Jewish holiday recipes for everyone to try.

November 1, 2022.   Jewish holiday recipes for everyone to try.  

Jewish cuisine has long been influential in the U.S. and global food culture. Diaspora brought traditional Jewish foods across the world: Over centuries and continents, Jewish foods became part of the places Jews have migrated, just as diverse and rich regional food-ways have shaped the evolution and reinterpretation of Jewish food.

Because Ashkenazi Jews (of the Eastern European diaspora) make up most of the Jewish population in the U.S., many familiar Jewish favorites among American Jews and non-Jews hail from Russia, Poland, Germany, and the rest of Central and Eastern Europe. Less ubiquitous but just as delicious is Sephardi cuisine, which encompasses foods of the Spanish diaspora in North Africa, the Middle East, and the Mediterranean.

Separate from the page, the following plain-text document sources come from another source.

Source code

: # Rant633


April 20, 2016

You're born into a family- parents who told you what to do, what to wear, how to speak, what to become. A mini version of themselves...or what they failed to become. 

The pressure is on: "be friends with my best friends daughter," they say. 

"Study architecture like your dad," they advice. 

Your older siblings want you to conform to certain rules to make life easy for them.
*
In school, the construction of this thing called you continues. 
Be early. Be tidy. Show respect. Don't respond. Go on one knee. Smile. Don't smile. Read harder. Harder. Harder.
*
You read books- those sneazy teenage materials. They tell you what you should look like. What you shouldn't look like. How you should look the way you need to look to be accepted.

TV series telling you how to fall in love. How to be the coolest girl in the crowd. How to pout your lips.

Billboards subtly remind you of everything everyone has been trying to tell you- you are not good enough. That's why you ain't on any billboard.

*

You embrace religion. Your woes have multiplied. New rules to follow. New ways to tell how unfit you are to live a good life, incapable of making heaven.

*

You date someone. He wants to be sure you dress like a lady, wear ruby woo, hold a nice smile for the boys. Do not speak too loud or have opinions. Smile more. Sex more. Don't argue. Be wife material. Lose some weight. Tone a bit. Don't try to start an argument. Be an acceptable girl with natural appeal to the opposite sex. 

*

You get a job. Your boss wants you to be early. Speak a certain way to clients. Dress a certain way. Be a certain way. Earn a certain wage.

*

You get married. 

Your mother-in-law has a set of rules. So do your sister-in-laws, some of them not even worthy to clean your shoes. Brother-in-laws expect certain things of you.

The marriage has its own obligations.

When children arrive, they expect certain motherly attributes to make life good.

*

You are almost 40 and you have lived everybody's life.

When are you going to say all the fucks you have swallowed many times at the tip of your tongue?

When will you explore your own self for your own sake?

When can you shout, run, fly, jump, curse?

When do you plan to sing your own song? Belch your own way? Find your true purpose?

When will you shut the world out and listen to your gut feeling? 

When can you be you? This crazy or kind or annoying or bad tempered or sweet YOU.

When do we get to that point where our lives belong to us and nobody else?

The iconic Hanukkah food is beloved by Jews and non-Jews alike (as most forms of fried potatoes are). But latkes were not always made using potatoes. After the expulsion of Jews from Sicily in the late 1400s, their traditional fried ricotta pancakes spread to northern Italy. It was only in Eastern Europe in the mid-1800s, after a surplus crop of potatoes, that potato latkes became the fritter of choice for Ashkenazi Jews. Whether grating the potatoes and onions by hand, or using a food processor to cut down on prep time, these latkes fit the bill when topped with applesauce, sour cream, or lox.   Latkes Recipes     


There are few things more enjoyable than a warm, freshly baked challah. Usually intricately braided with a shiny browned outside, challah is a soft and fluffy egg-based bread, mildly sweet from honey or sugar, that is typically served on Shabbat or with other holiday meals. Try this challah smeared with butter and drizzled with honey, made into French Toast, or used as a sponge for brisket.       Challah.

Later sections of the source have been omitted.